(Stored data entries)
::::::::

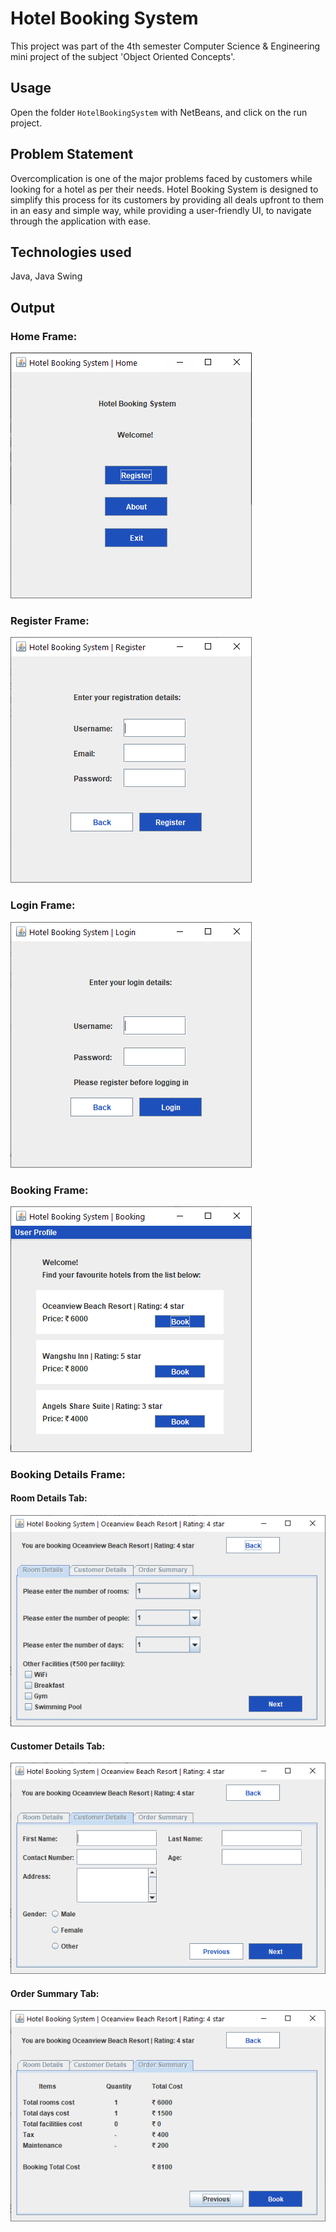 # Hotel Booking System

This project was part of the 4th semester Computer Science & Engineering mini project of the subject 'Object Oriented Concepts'.

## Usage

Open the folder `HotelBookingSystem` with NetBeans, and click on the run project.

## Problem Statement

Overcomplication is one of the major problems faced by customers while looking for a hotel as per their needs. Hotel Booking System is designed to simplify this process for its customers by providing all deals upfront to them in an easy and simple way, while providing a user-friendly UI, to navigate through the application with ease.

## Technologies used

Java,
Java Swing 

## Output

### Home Frame:
![Home](./Images/home.PNG)
 <br />

### Register Frame:
![Register](./Images/register.PNG)
<br />

### Login Frame:
![Login](./Images/login.PNG)
<br />

### Booking Frame:
![Booking](./Images/booking.PNG)
<br />

### Booking Details Frame:
#### Room Details Tab:
![Room Details](./Images/room-details.PNG)
<br />

#### Customer Details Tab:
![Customer Details](./Images/customer-details.PNG)
<br />

#### Order Summary Tab:
![Order Summary](./Images/order-summary.PNG)
<br />
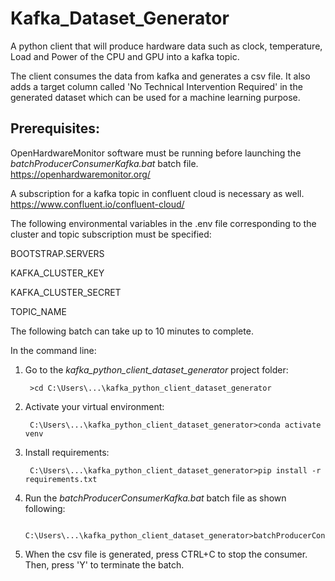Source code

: # Kafka_Dataset_Generator

A python client that will produce hardware data such as clock, temperature, Load and Power of the CPU and GPU into a kafka topic.
  
The client consumes the data from kafka and generates a csv file. It also adds a target column called 'No Technical Intervention Required' in the generated dataset which can be used for a machine learning purpose.


##  Prerequisites:

   OpenHardwareMonitor software must be running before launching the *batchProducerConsumerKafka.bat* batch file.
   https://openhardwaremonitor.org/

   A subscription for a kafka topic in confluent cloud is necessary as well. 
   https://www.confluent.io/confluent-cloud/

   The following environmental variables in the .env file corresponding to the cluster and topic subscription must be specified:

   BOOTSTRAP.SERVERS
   
   KAFKA_CLUSTER_KEY
   
   KAFKA_CLUSTER_SECRET
   
   TOPIC_NAME


  The following batch can take up to 10 minutes to complete.

  In the command line:

  1. Go to the *kafka_python_client_dataset_generator* project folder:
          
          >cd C:\Users\...\kafka_python_client_dataset_generator
  
  2. Activate your virtual environment:
  
          C:\Users\...\kafka_python_client_dataset_generator>conda activate venv
         
  3. Install requirements:
  
          C:\Users\...\kafka_python_client_dataset_generator>pip install -r requirements.txt
  
  4. Run the *batchProducerConsumerKafka.bat* batch file as shown following:
    
          C:\Users\...\kafka_python_client_dataset_generator>batchProducerConsumerKafka.bat
  
  5. When the csv file is generated, press CTRL+C to stop the consumer. Then, press 'Y' to terminate the batch.
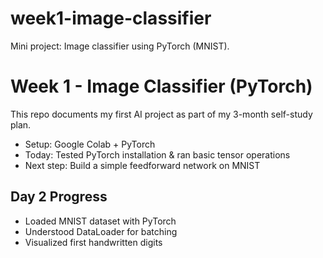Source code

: # week1-image-classifier
Mini project: Image classifier using PyTorch (MNIST).
# Week 1 - Image Classifier (PyTorch)

This repo documents my first AI project as part of my 3-month self-study plan.
- Setup: Google Colab + PyTorch
- Today: Tested PyTorch installation & ran basic tensor operations
- Next step: Build a simple feedforward network on MNIST
## Day 2 Progress
- Loaded MNIST dataset with PyTorch
- Understood DataLoader for batching
- Visualized first handwritten digits
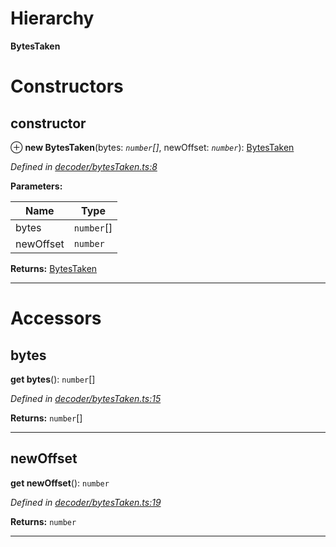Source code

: 

# Hierarchy

**BytesTaken**

# Constructors

<a id="constructor"></a>

##  constructor

⊕ **new BytesTaken**(bytes: *`number`[]*, newOffset: *`number`*): [BytesTaken](_decoder_bytestaken_.bytestaken.md)

*Defined in [decoder/bytesTaken.ts:8](https://github.com/paritytech/js-libs/blob/1c7cf48/packages/abi/src/decoder/bytesTaken.ts#L8)*

**Parameters:**

| Name | Type |
| ------ | ------ |
| bytes | `number`[] |
| newOffset | `number` |

**Returns:** [BytesTaken](_decoder_bytestaken_.bytestaken.md)

___

# Accessors

<a id="bytes"></a>

##  bytes

**get bytes**(): `number`[]

*Defined in [decoder/bytesTaken.ts:15](https://github.com/paritytech/js-libs/blob/1c7cf48/packages/abi/src/decoder/bytesTaken.ts#L15)*

**Returns:** `number`[]

___
<a id="newoffset"></a>

##  newOffset

**get newOffset**(): `number`

*Defined in [decoder/bytesTaken.ts:19](https://github.com/paritytech/js-libs/blob/1c7cf48/packages/abi/src/decoder/bytesTaken.ts#L19)*

**Returns:** `number`

___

::::::::

Assigned task
What is needed is an exact repetition of every entry, without the pictures.

Written solution
 # Hotel Booking System

This project was part of the 4th semester Computer Science & Engineering mini project of the subject 'Object Oriented Concepts'.

## Usage

Open the folder `HotelBookingSystem` with NetBeans, and click on the run project.

## Problem Statement

Overcomplication is one of the major problems faced by customers while looking for a hotel as per their needs. Hotel Booking System is designed to simplify this process for its customers by providing all deals upfront to them in an easy and simple way, while providing a user-friendly UI, to navigate through the application with ease.

## Technologies used

Java,
Java Swing 

## Output

### Home Frame:
![Home](./Images/home.PNG)
 <br />

### Register Frame:
![Register](./Images/register.PNG)
<br />

### Login Frame:
![Login](./Images/login.PNG)
<br />

### Booking Frame:
![Booking](./Images/booking.PNG)
<br />

### Booking Details Frame:
#### Room Details Tab:
![Room Details](./Images/room-details.PNG)
<br />

#### Customer Details Tab:
![Customer Details](./Images/customer-details.PNG)
<br />

#### Order Summary Tab:
![Order Summary](./Images/order-summary.PNG)
<br />
Source code

: # Kafka_Dataset_Generator

A python client that will produce hardware data such as clock, temperature, Load and Power of the CPU and GPU into a kafka topic.
  
The client consumes the data from kafka and generates a csv file. It also adds a target column called 'No Technical Intervention Required' in the generated dataset which can be used for a machine learning purpose.


##  Prerequisites:

   OpenHardwareMonitor software must be running before launching the *batchProducerConsumerKafka.bat* batch file.
   https://openhardwaremonitor.org/

   A subscription for a kafka topic in confluent cloud is necessary as well. 
   https://www.confluent.io/confluent-cloud/

   The following environmental variables in the .env file corresponding to the cluster and topic subscription must be specified:

   BOOTSTRAP.SERVERS
   
   KAFKA_CLUSTER_KEY
   
   KAFKA_CLUSTER_SECRET
   
   TOPIC_NAME


  The following batch can take up to 10 minutes to complete.

  In the command line:

  1. Go to the *kafka_python_client_dataset_generator* project folder:
          
          >cd C:\Users\...\kafka_python_client_dataset_generator
  
  2. Activate your virtual environment:
  
          C:\Users\...\kafka_python_client_dataset_generator>conda activate venv
         
  3. Install requirements:
  
          C:\Users\...\kafka_python_client_dataset_generator>pip install -r requirements.txt
  
  4. Run the *batchProducerConsumerKafka.bat* batch file as shown following:
    
          C:\Users\...\kafka_python_client_dataset_generator>batchProducerConsumerKafka.bat
  
  5. When the csv file is generated, press CTRL+C to stop the consumer. Then, press 'Y' to terminate the batch.
Source code

: # week1-image-classifier
Mini project: Image classifier using PyTorch (MNIST).
# Week 1 - Image Classifier (PyTorch)

This repo documents my first AI project as part of my 3-month self-study plan.
- Setup: Google Colab + PyTorch
- Today: Tested PyTorch installation & ran basic tensor operations
- Next step: Build a simple feedforward network on MNIST
## Day 2 Progress
- Loaded MNIST dataset with PyTorch
- Understood DataLoader for batching
- Visualized first handwritten digits
Source code

: 

# Hierarchy

**BytesTaken**

# Constructors

<a id="constructor"></a>

##  constructor

⊕ **new BytesTaken**(bytes: *`number`[]*, newOffset: *`number`*): [BytesTaken](_decoder_bytestaken_.bytestaken.md)

*Defined in [decoder/bytesTaken.ts:8](https://github.com/paritytech/js-libs/blob/1c7cf48/packages/abi/src/decoder/bytesTaken.ts#L8)*

**Parameters:**

| Name | Type |
| ------ | ------ |
| bytes | `number`[] |
| newOffset | `number` |

**Returns:** [BytesTaken](_decoder_bytestaken_.bytestaken.md)

___

# Accessors

<a id="bytes"></a>

##  bytes

**get bytes**(): `number`[]

*Defined in [decoder/bytesTaken.ts:15](https://github.com/paritytech/js-libs/blob/1c7cf48/packages/abi/src/decoder/bytesTaken.ts#L15)*

**Returns:** `number`[]

___
<a id="newoffset"></a>

##  newOffset

**get newOffset**(): `number`

*Defined in [decoder/bytesTaken.ts:19](https://github.com/paritytech/js-libs/blob/1c7cf48/packages/abi/src/decoder/bytesTaken.ts#L19)*

**Returns:** `number`

___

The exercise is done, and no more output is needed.